Task requirements> Starting at the first line below, copy through to the last line exactly.

* * * * *

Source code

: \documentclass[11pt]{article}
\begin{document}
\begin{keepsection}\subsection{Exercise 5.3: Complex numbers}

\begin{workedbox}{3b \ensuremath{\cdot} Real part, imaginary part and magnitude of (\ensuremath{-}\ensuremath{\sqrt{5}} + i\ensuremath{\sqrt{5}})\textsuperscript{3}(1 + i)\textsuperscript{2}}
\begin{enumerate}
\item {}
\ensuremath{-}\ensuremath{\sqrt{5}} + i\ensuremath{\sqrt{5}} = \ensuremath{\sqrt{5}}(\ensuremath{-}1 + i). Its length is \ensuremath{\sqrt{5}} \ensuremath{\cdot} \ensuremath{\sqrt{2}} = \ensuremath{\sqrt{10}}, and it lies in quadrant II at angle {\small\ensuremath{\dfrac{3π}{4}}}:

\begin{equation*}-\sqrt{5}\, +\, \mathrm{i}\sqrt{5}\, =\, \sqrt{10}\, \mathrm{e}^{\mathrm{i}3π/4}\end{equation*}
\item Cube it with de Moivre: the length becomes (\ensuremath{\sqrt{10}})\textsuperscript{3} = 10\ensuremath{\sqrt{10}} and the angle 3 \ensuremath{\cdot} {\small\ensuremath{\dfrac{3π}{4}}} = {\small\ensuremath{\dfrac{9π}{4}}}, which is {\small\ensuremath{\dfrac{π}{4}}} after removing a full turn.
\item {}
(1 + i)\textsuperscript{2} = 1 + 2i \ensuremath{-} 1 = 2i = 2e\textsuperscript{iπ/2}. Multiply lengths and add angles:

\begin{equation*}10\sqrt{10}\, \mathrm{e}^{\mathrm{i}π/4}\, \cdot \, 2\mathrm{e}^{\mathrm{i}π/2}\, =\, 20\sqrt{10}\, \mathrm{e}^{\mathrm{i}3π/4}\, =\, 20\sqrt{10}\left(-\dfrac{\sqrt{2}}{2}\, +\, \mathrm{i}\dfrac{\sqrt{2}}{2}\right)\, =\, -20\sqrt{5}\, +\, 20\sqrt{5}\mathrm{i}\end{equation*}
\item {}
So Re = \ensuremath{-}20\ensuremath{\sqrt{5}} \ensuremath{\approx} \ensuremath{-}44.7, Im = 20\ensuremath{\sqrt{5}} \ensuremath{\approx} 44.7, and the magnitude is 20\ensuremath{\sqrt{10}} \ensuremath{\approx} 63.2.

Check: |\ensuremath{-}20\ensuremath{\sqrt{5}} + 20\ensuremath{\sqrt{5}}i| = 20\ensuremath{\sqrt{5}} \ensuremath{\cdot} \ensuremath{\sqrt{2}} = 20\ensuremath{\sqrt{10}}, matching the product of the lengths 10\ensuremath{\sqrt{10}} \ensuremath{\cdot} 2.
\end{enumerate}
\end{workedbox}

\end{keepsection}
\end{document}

* * * * *

Reply to the exercise>
Source code

: \documentclass[11pt]{article}
\begin{document}
\begin{keepsection}\subsection{Exercise 5.3: Complex numbers}

\begin{workedbox}{3b \ensuremath{\cdot} Real part, imaginary part and magnitude of (\ensuremath{-}\ensuremath{\sqrt{5}} + i\ensuremath{\sqrt{5}})\textsuperscript{3}(1 + i)\textsuperscript{2}}
\begin{enumerate}
\item {}
\ensuremath{-}\ensuremath{\sqrt{5}} + i\ensuremath{\sqrt{5}} = \ensuremath{\sqrt{5}}(\ensuremath{-}1 + i). Its length is \ensuremath{\sqrt{5}} \ensuremath{\cdot} \ensuremath{\sqrt{2}} = \ensuremath{\sqrt{10}}, and it lies in quadrant II at angle {\small\ensuremath{\dfrac{3π}{4}}}:

\begin{equation*}-\sqrt{5}\, +\, \mathrm{i}\sqrt{5}\, =\, \sqrt{10}\, \mathrm{e}^{\mathrm{i}3π/4}\end{equation*}
\item Cube it with de Moivre: the length becomes (\ensuremath{\sqrt{10}})\textsuperscript{3} = 10\ensuremath{\sqrt{10}} and the angle 3 \ensuremath{\cdot} {\small\ensuremath{\dfrac{3π}{4}}} = {\small\ensuremath{\dfrac{9π}{4}}}, which is {\small\ensuremath{\dfrac{π}{4}}} after removing a full turn.
\item {}
(1 + i)\textsuperscript{2} = 1 + 2i \ensuremath{-} 1 = 2i = 2e\textsuperscript{iπ/2}. Multiply lengths and add angles:

\begin{equation*}10\sqrt{10}\, \mathrm{e}^{\mathrm{i}π/4}\, \cdot \, 2\mathrm{e}^{\mathrm{i}π/2}\, =\, 20\sqrt{10}\, \mathrm{e}^{\mathrm{i}3π/4}\, =\, 20\sqrt{10}\left(-\dfrac{\sqrt{2}}{2}\, +\, \mathrm{i}\dfrac{\sqrt{2}}{2}\right)\, =\, -20\sqrt{5}\, +\, 20\sqrt{5}\mathrm{i}\end{equation*}
\item {}
So Re = \ensuremath{-}20\ensuremath{\sqrt{5}} \ensuremath{\approx} \ensuremath{-}44.7, Im = 20\ensuremath{\sqrt{5}} \ensuremath{\approx} 44.7, and the magnitude is 20\ensuremath{\sqrt{10}} \ensuremath{\approx} 63.2.

Check: |\ensuremath{-}20\ensuremath{\sqrt{5}} + 20\ensuremath{\sqrt{5}}i| = 20\ensuremath{\sqrt{5}} \ensuremath{\cdot} \ensuremath{\sqrt{2}} = 20\ensuremath{\sqrt{10}}, matching the product of the lengths 10\ensuremath{\sqrt{10}} \ensuremath{\cdot} 2.
\end{enumerate}
\end{workedbox}

\end{keepsection}
\end{document}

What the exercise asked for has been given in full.